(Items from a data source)
# # # # #

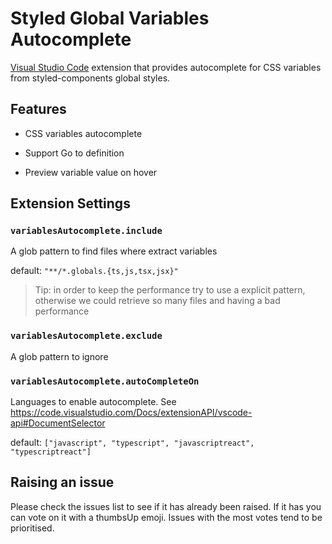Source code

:# Styled Global Variables Autocomplete

[Visual Studio Code](https://code.visualstudio.com) extension that provides autocomplete for CSS variables from styled-components global styles.

## Features

* CSS variables autocomplete
<!-- Insert gif -->
* Support Go to definition
<!-- Insert gif -->
* Preview variable value on hover
<!-- Insert gif -->

## Extension Settings

### `variablesAutocomplete.include` 
A glob pattern to find files where extract variables

default: `"**/*.globals.{ts,js,tsx,jsx}"`

> Tip: in order to keep the performance try to use a explicit pattern, otherwise we could retrieve so many files and having a bad performance

### `variablesAutocomplete.exclude`
A glob pattern to ignore

### `variablesAutocomplete.autoCompleteOn`
Languages to enable autocomplete. See https://code.visualstudio.com/Docs/extensionAPI/vscode-api#DocumentSelector

default: `["javascript", "typescript", "javascriptreact", "typescriptreact"]`

## Raising an issue

Please check the issues list to see if it has already been raised. If it has you can vote on it with a thumbsUp emoji. Issues with the most votes tend to be prioritised.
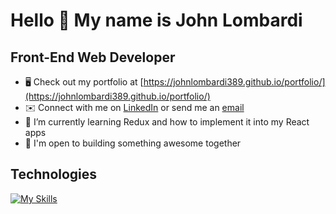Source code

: Hello 👋 My name is John Lombardi
===============================

Front-End Web Developer
-----------------------------

*   🖥️  Check out my portfolio at [https://johnlombardi389.github.io/portfolio/](https://johnlombardi389.github.io/portfolio/)
*   ✉️  Connect with me on [LinkedIn](https://www.linkedin.com/in/johnlombardi389/) or send me an [email](mailto:mailto:johnlombardi389@gmail.com)
*   🌱  I’m currently learning Redux and how to implement it into my React apps
*   🤝  I'm open to building something awesome together

Technologies
-----------------------------

[![My Skills](https://skillicons.dev/icons?i=react,js,redux,html,css,sass,vscode,git,figma,ps,ai)](https://skillicons.dev)

<!---
johnlombardi389/johnlombardi389 is a ✨ special ✨ repository because its `README.md` (this file) appears on your GitHub profile.
You can click the Preview link to take a look at your changes.
--->
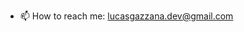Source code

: - 📫 How to reach me: lucasgazzana.dev@gmail.com

<!---
Gazzana/Gazzana is a ✨ special ✨ repository because its `README.md` (this file) appears on your GitHub profile.
You can click the Preview link to take a look at your changes.
--->
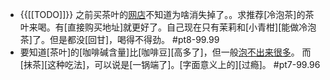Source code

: - {{[[TODO]]}} 之前买茶叶的[网店](https://bbs.saraba1st.com/2b/thread-2008582-2-1.html)不知道为啥消失掉了。。求推荐[冷泡茶]的茶叶来喝。有[直接购买地址]就更好了。自己现在只有茉莉和[小青柑][能做冷泡茶]了。但是都没[回甘]，喝得不得劲。 #pt8-99.99
- 要知道[茶叶]的[咖啡碱含量]比[咖啡豆][高多了]，但一般[泡不出来很多](https://bbs.saraba1st.com/2b/thread-2024713-1-1.html)。
而[抹茶][这种吃法]，可以说是[一锅端了]。[字面意义上的][过瘾]。 #pt7-99.96
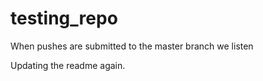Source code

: # testing_repo
When pushes are submitted to the master branch we listen

Updating the readme again.


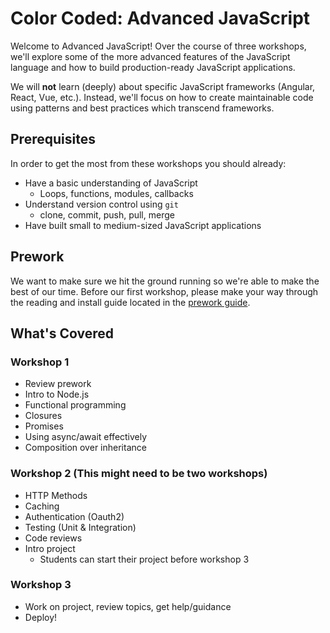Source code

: # Color Coded: Advanced JavaScript

Welcome to Advanced JavaScript! Over the course of three workshops, we'll explore some of the more advanced features of the JavaScript language and how to build production-ready JavaScript applications.

We will **not** learn (deeply) about specific JavaScript frameworks (Angular, React, Vue, etc.). Instead, we'll focus on how to create maintainable code using patterns and best practices which transcend frameworks.


## Prerequisites

In order to get the most from these workshops you should already:

- Have a basic understanding of JavaScript
	- Loops, functions, modules, callbacks
- Understand version control using `git`
  - clone, commit, push, pull, merge
- Have built small to medium-sized JavaScript applications


## Prework

We want to make sure we hit the ground running so we're able to make the best of our time. Before our first workshop, please make your way through the reading and install guide located in the [prework guide](./prework.md).

## What's Covered

### Workshop 1

- Review prework
- Intro to Node.js
- Functional programming
- Closures
- Promises
- Using async/await effectively
- Composition over inheritance

### Workshop 2 (This might need to be two workshops)

- HTTP Methods
- Caching
- Authentication (Oauth2)
- Testing (Unit & Integration)
- Code reviews
- Intro project
  - Students can start their project before workshop 3

### Workshop 3

- Work on project, review topics, get help/guidance
- Deploy!
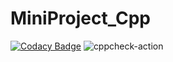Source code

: # MiniProject_Cpp
[![Codacy Badge](https://api.codacy.com/project/badge/Grade/3a1880e309be48388ebed807f0288a33)](https://app.codacy.com/gh/99002657/MiniProject_Cpp?utm_source=github.com&utm_medium=referral&utm_content=99002657/MiniProject_Cpp&utm_campaign=Badge_Grade)
![cppcheck-action](https://github.com/99002657/MiniProject_Cpp/workflows/cppcheck-action/badge.svg)
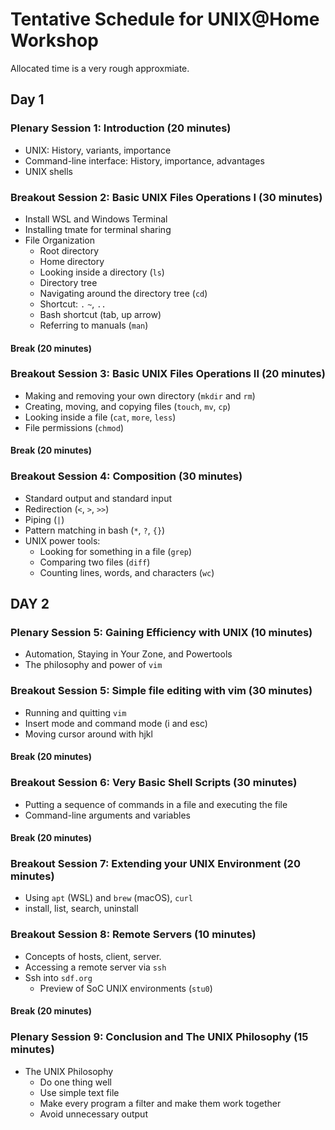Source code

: # Tentative Schedule for UNIX@Home Workshop

Allocated time is a very rough approxmiate.

## Day 1
### Plenary Session 1: Introduction (20 minutes)

- UNIX: History, variants, importance
- Command-line interface: History, importance, advantages
- UNIX shells

### Breakout Session 2: Basic UNIX Files Operations I (30 minutes) 

- Install WSL and Windows Terminal
- Installing tmate for terminal sharing
- File Organization
    - Root directory
    - Home directory
	- Looking inside a directory (`ls`)
    - Directory tree
    - Navigating around the directory tree (`cd`)
    - Shortcut: `.` `~`, `..`
    - Bash shortcut (tab, up arrow)
    - Referring to manuals (`man`)

#### Break (20 minutes)

### Breakout Session 3:  Basic UNIX Files Operations II (20 minutes) 

- Making and removing your own directory (`mkdir` and `rm`)
- Creating, moving, and copying files (`touch`, `mv`, `cp`)
- Looking inside a file (`cat`, `more`, `less`)
- File permissions (`chmod`)

#### Break (20 minutes)

### Breakout Session 4: Composition (30 minutes)

- Standard output and standard input
- Redirection (`<`, `>`, `>>`)
- Piping (`|`)
- Pattern matching in bash (`*`, `?`, `{}`)
- UNIX power tools:
    - Looking for something in a file (`grep`)
    - Comparing two files (`diff`)
    - Counting lines, words, and characters (`wc`)

## DAY 2
### Plenary Session 5: Gaining Efficiency with UNIX (10 minutes)

- Automation, Staying in Your Zone, and Powertools
- The philosophy and power of `vim`

### Breakout Session 5: Simple file editing with vim (30 minutes) 

- Running and quitting `vim`
- Insert mode and command mode (i and esc)
- Moving cursor around with hjkl

#### Break (20 minutes)
### Breakout Session 6: Very Basic Shell Scripts (30 minutes)

- Putting a sequence of commands in a file and executing the file
- Command-line arguments and variables

#### Break (20 minutes)
### Breakout Session 7: Extending your UNIX Environment (20 minutes)

- Using `apt` (WSL) and `brew` (macOS), `curl`
- install, list, search, uninstall

### Breakout Session 8: Remote Servers (10 minutes)

- Concepts of hosts, client, server.
- Accessing a remote server via `ssh`
- Ssh into `sdf.org`
    - Preview of SoC UNIX environments (`stu0`) 

#### Break (20 minutes)
### Plenary Session 9: Conclusion and The UNIX Philosophy (15 minutes)

- The UNIX Philosophy
    - Do one thing well
    - Use simple text file
    - Make every program a filter and make them work together
    - Avoid unnecessary output

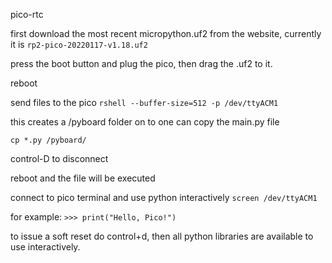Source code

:pico-rtc

first download the most recent micropython.uf2 from the website, 
currently it is `rp2-pico-20220117-v1.18.uf2`

press the boot button and plug the pico, then drag the .uf2 to it.

reboot


send files to the pico 
`rshell --buffer-size=512 -p /dev/ttyACM1`

this creates a /pyboard folder on to one can copy the main.py file

`cp *.py /pyboard/`

control-D to disconnect

reboot and the file will be executed

connect to pico terminal and use python interactively
`screen /dev/ttyACM1`


for example:
`>>> print("Hello, Pico!")`

to issue a soft reset do control+d, then all python libraries are available to use interactively.

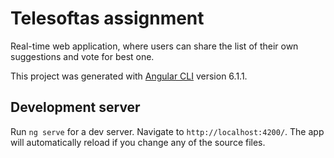 # Telesoftas assignment

Real-time web application, where users can share the list of their own suggestions and vote for best one. 

This project was generated with [Angular CLI](https://github.com/angular/angular-cli) version 6.1.1.

## Development server

Run `ng serve` for a dev server. Navigate to `http://localhost:4200/`. The app will automatically reload if you change any of the source files.

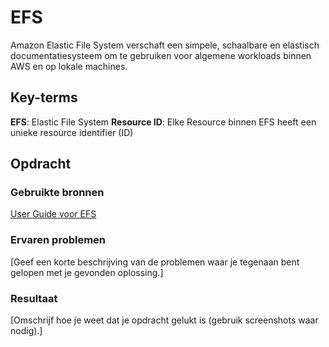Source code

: # EFS
Amazon Elastic File System verschaft een simpele, schaalbare en elastisch documentatiesysteem om te gebruiken voor algemene workloads binnen AWS en op lokale machines. 

## Key-terms
**EFS**: Elastic File System
**Resource ID**: Elke Resource binnen EFS heeft een unieke resource identifier (ID)
## Opdracht
### Gebruikte bronnen
[User Guide voor EFS](https://docs.aws.amazon.com/efs/latest/ug/whatisefs.html)

### Ervaren problemen
[Geef een korte beschrijving van de problemen waar je tegenaan bent gelopen met je gevonden oplossing.]

### Resultaat
[Omschrijf hoe je weet dat je opdracht gelukt is (gebruik screenshots waar nodig).]
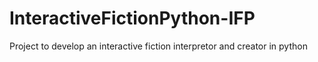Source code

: # InteractiveFictionPython-IFP
Project to develop an interactive fiction interpretor and creator in python
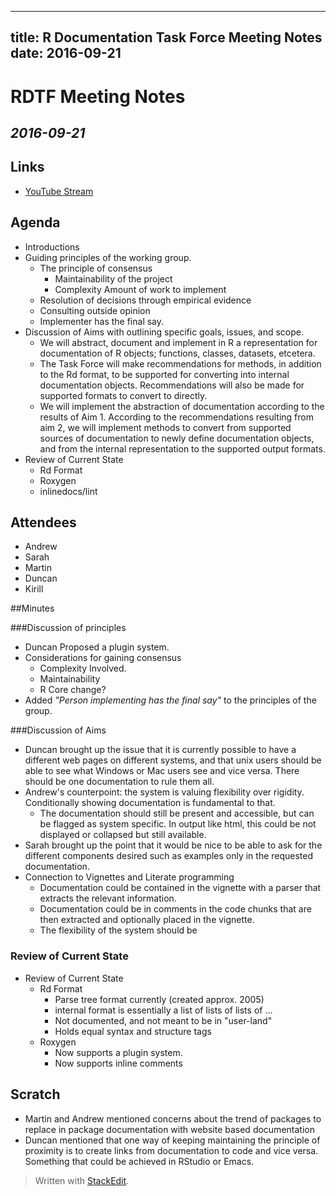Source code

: 
---
title: R Documentation Task Force Meeting Notes
date:  2016-09-21
---

# RDTF Meeting Notes 
## *2016-09-21*

## Links
* [YouTube Stream](http://youtu.be/KmZZGXyOuSI)

## Agenda
* Introductions  
* Guiding principles of the working group.  
	 + The principle of consensus
		 - Maintainability of the project
		 - Complexity Amount of work to implement
    + Resolution of decisions through empirical evidence  
    + Consulting outside opinion  
    + Implementer has the final say.
* Discussion of Aims with outlining specific goals, issues, and scope.  
    + We will abstract, document and implement in R a representation 
       for documentation of R objects; functions, classes, datasets, etcetera.  
    + The Task Force will make recommendations for methods, in addition 
       to the Rd format, to be supported for converting into internal 
       documentation objects. Recommendations will also be made
       for supported formats to convert to directly.  
    + We will implement the abstraction of documentation according
        to the results of Aim 1. According to the recommendations 
       resulting from aim 2, we will implement methods to convert from 
       supported sources of documentation to newly define documentation 
       objects, and from the internal representation to the supported output 
       formats. 
* Review of Current State 
    + Rd Format 
    + Roxygen 
    + inlinedocs/lint 

## Attendees
* Andrew
* Sarah 
* Martin
* Duncan
* Kirill

##Minutes

###Discussion of principles

* Duncan Proposed a plugin system.
* Considerations for gaining consensus 
    + Complexity Involved.
    + Maintainability
    + R Core change?
*  Added *"Person implementing has the final say"* to the principles of the group.

###Discussion of Aims

* Duncan brought up the issue that it is currently possible to have a different web pages on different systems, and that unix users should be able to see what Windows or Mac users see and vice versa.  There should be one documentation to rule them all.
* Andrew's counterpoint: the system is valuing flexibility over rigidity. Conditionally showing documentation is fundamental to that.  
	+ The documentation should still be present and accessible, but can be flagged as system specific.  In output like html, this could be not displayed or collapsed but still available. 
* Sarah brought up the point that it would be nice to be able to ask for the different components desired such as examples only in the requested documentation.
* Connection to Vignettes and Literate programming
	+ Documentation could be contained in the vignette with a parser that extracts the relevant information.
	+ Documentation could be in comments in the code chunks that are then extracted and optionally placed in the vignette.
	+ The flexibility of the system should be 

### Review of Current State

* Review of Current State 
    + Rd Format 
	    - Parse tree format currently (created approx. 2005)
	    - internal format is essentially a list of lists of lists of ...
	    - Not documented, and not meant to be in "user-land"
	    - Holds equal syntax and structure tags
    + Roxygen
	    - Now supports a plugin system.
	    - Now supports inline comments


## Scratch
* Martin and Andrew mentioned concerns about the trend of packages to replace in package documentation with website based documentation
* Duncan mentioned that one way of keeping maintaining the principle of proximity is to create  links from documentation to code and vice versa.  Something that could be achieved in RStudio or Emacs.


> Written with [StackEdit](https://stackedit.io/).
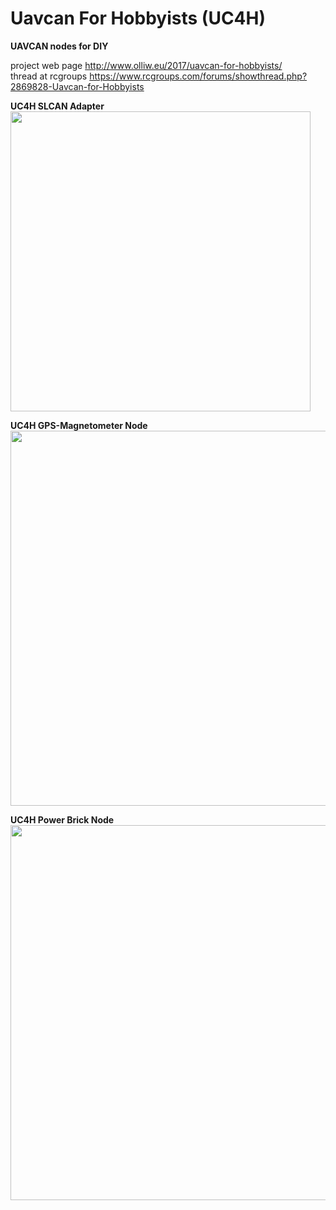 Uavcan For Hobbyists (UC4H)
===========================

<strong>UAVCAN nodes for DIY</strong>

project web page http://www.olliw.eu/2017/uavcan-for-hobbyists/<br>
thread at rcgroups https://www.rcgroups.com/forums/showthread.php?2869828-Uavcan-for-Hobbyists

<strong>UC4H SLCAN Adapter</strong><br>
<a href="http://www.olliw.eu/uploads/uc4h-slcan-adapter-board-v01.png"><img src="http://www.olliw.eu/uploads/uc4h-slcan-adapter-board-v01.png" width="480"/></a>

<strong>UC4H GPS-Magnetometer Node</strong><br>
<a href="http://www.olliw.eu/uploads/uc4h-gps-magnetometer-board-v01.png"><img src="http://www.olliw.eu/uploads/uc4h-gps-magnetometer-board-v01.png" width="600"/></a>

<strong>UC4H Power Brick Node</strong><br>
<a href="http://www.olliw.eu/uploads/uc4h-powerbrick-board-v01.png"><img src="http://www.olliw.eu/uploads/uc4h-powerbrick-board-v01.png" width="600"/></a>
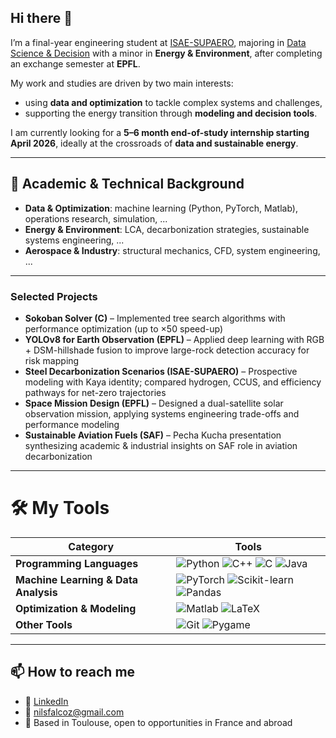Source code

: ## Hi there 👋

<!--
**nils-flcz/nils-flcz** is a ✨ _special_ ✨ repository because its `README.md` (this file) appears on your GitHub profile.

Here are some ideas to get you started:

- 🔭 I’m currently working on ...
- 🌱 I’m currently learning ...
- 👯 I’m looking to collaborate on ...
- 🤔 I’m looking for help with ...
- 💬 Ask me about ...
- 📫 How to reach me: ...
- 😄 Pronouns: ...
- ⚡ Fun fact: ...
--> 

I’m a final-year engineering student at [ISAE-SUPAERO](https://www.isae-supaero.fr/en/), majoring in [Data Science & Decision](https://supaerodatascience.github.io) with a minor in **Energy & Environment**, after completing an exchange semester at **EPFL**.  


My work and studies are driven by two main interests:  
- using **data and optimization** to tackle complex systems and challenges,  
- supporting the energy transition through **modeling and decision tools**.  

I am currently looking for a **5–6 month end-of-study internship starting April 2026**, ideally at the crossroads of **data and sustainable energy**.

---

## 🔬 Academic & Technical Background  

- **Data & Optimization**: machine learning (Python, PyTorch, Matlab), operations research, simulation, ...  
- **Energy & Environment**: LCA, decarbonization strategies, sustainable systems engineering, ...
- **Aerospace & Industry**: structural mechanics, CFD, system engineering, ...  

---

### Selected Projects  

- **Sokoban Solver (C)** – Implemented tree search algorithms with performance optimization (up to ×50 speed-up)  
- **YOLOv8 for Earth Observation (EPFL)** – Applied deep learning with RGB + DSM-hillshade fusion to improve large-rock detection accuracy for risk mapping  
- **Steel Decarbonization Scenarios (ISAE-SUPAERO)** – Prospective modeling with Kaya identity; compared hydrogen, CCUS, and efficiency pathways for net-zero trajectories  
- **Space Mission Design (EPFL)** – Designed a dual-satellite solar observation mission, applying systems engineering trade-offs and performance modeling  
- **Sustainable Aviation Fuels (SAF)** – Pecha Kucha presentation synthesizing academic & industrial insights on SAF role in aviation decarbonization  

---

# 🛠️ My Tools

| Category | Tools |
|----------|-------|
| **Programming Languages** | ![Python](https://img.shields.io/badge/-Python-3776AB?logo=python&logoColor=white) ![C++](https://img.shields.io/badge/-C++-00599C?logo=c%2b%2b&logoColor=white) ![C](https://img.shields.io/badge/-C-00599C?logo=c&logoColor=white) ![Java](https://img.shields.io/badge/-Java-007396?logo=java&logoColor=white) |
| **Machine Learning & Data Analysis** | ![PyTorch](https://img.shields.io/badge/-PyTorch-EE4C2C?logo=pytorch&logoColor=white) ![Scikit-learn](https://img.shields.io/badge/-scikit--learn-F7931E?logo=scikitlearn&logoColor=white) ![Pandas](https://img.shields.io/badge/-Pandas-150458?logo=pandas&logoColor=white) |
| **Optimization & Modeling** | ![Matlab](https://img.shields.io/badge/-Matlab-0076A8?logo=mathworks&logoColor=white) ![LaTeX](https://img.shields.io/badge/-LaTeX-008080?logo=latex&logoColor=white) |
| **Other Tools** | ![Git](https://img.shields.io/badge/-Git-F05032?logo=git&logoColor=white) ![Pygame](https://img.shields.io/badge/-Pygame-3776AB?logo=pygame&logoColor=white) |

---

## 📫 How to reach me  

- 💼 [LinkedIn](https://www.linkedin.com/in/nils-falcoz/)  
- 📧 [nilsfalcoz@gmail.com](mailto:nilsfalcoz@gmail.com)  
- 📍 Based in Toulouse, open to opportunities in France and abroad  



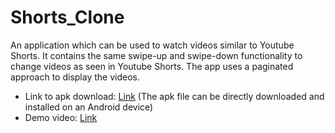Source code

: # Shorts_Clone
An application which can be used to watch videos similar to Youtube Shorts. It contains the same swipe-up and swipe-down functionality to change videos as seen in Youtube Shorts. The app uses a paginated approach to display the videos. 
* Link to apk download: [Link]([https://drive.google.com/file/d/1QL3ZT_chXmjXXKUIo8MlAkiWprKWxRNJ/view?usp=sharing](https://github.com/hridaykondru/Shorts_Clone/blob/6a9c738267601950d374797f730a6829a1f83c12/apk/app-debug.apk)) (The apk file can be directly downloaded and installed on an Android device)
* Demo video: [Link](https://drive.google.com/file/d/1-gFZ38HeYkplFz7_SiB7LcVepsy49q9S/view?usp=sharing)
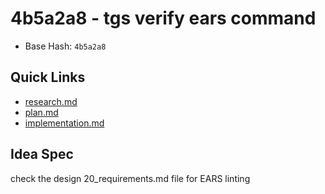 # 4b5a2a8 - tgs verify ears command

- Base Hash: `4b5a2a8`

## Quick Links
- [research.md](./research.md)
- [plan.md](./plan.md)
- [implementation.md](./implementation.md)

## Idea Spec
check the design 20_requirements.md file for EARS linting
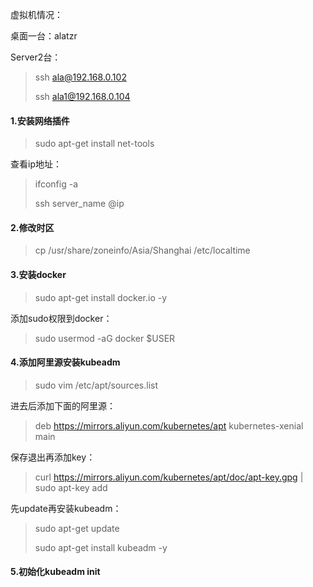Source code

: 虚拟机情况：

桌面一台：alatzr

Server2台：

> ssh ala@192.168.0.102
>
> ssh ala1@192.168.0.104



#### 1.安装网络插件

> sudo apt-get install net-tools

查看ip地址：

> ifconfig -a
>
> ssh server_name @ip

 

#### 2.修改时区

> cp /usr/share/zoneinfo/Asia/Shanghai /etc/localtime

 

#### 3.安装docker

> sudo apt-get install docker.io -y

添加sudo权限到docker：

> sudo usermod -aG docker $USER

 

#### 4.添加阿里源安装kubeadm

> sudo vim /etc/apt/sources.list 

进去后添加下面的阿里源：

> deb https://mirrors.aliyun.com/kubernetes/apt kubernetes-xenial main

保存退出再添加key：

> curl https://mirrors.aliyun.com/kubernetes/apt/doc/apt-key.gpg | sudo apt-key add

先update再安装kubeadm：

> sudo apt-get update
>
> sudo apt-get install kubeadm -y

 

#### 5.初始化kubeadm init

# # # # #

**WHAT TO DO**
Only the lines from the first line of the entries through the line containing "A glob pattern to ignore" should be output, exactly as they are, without pictures.

**TASK OUTPUT**
Source code

:# Styled Global Variables Autocomplete

[Visual Studio Code](https://code.visualstudio.com) extension that provides autocomplete for CSS variables from styled-components global styles.

## Features

* CSS variables autocomplete
<!-- Insert gif -->
* Support Go to definition
<!-- Insert gif -->
* Preview variable value on hover
<!-- Insert gif -->

## Extension Settings

### `variablesAutocomplete.include` 
A glob pattern to find files where extract variables

default: `"**/*.globals.{ts,js,tsx,jsx}"`

> Tip: in order to keep the performance try to use a explicit pattern, otherwise we could retrieve so many files and having a bad performance

### `variablesAutocomplete.exclude`
A glob pattern to ignore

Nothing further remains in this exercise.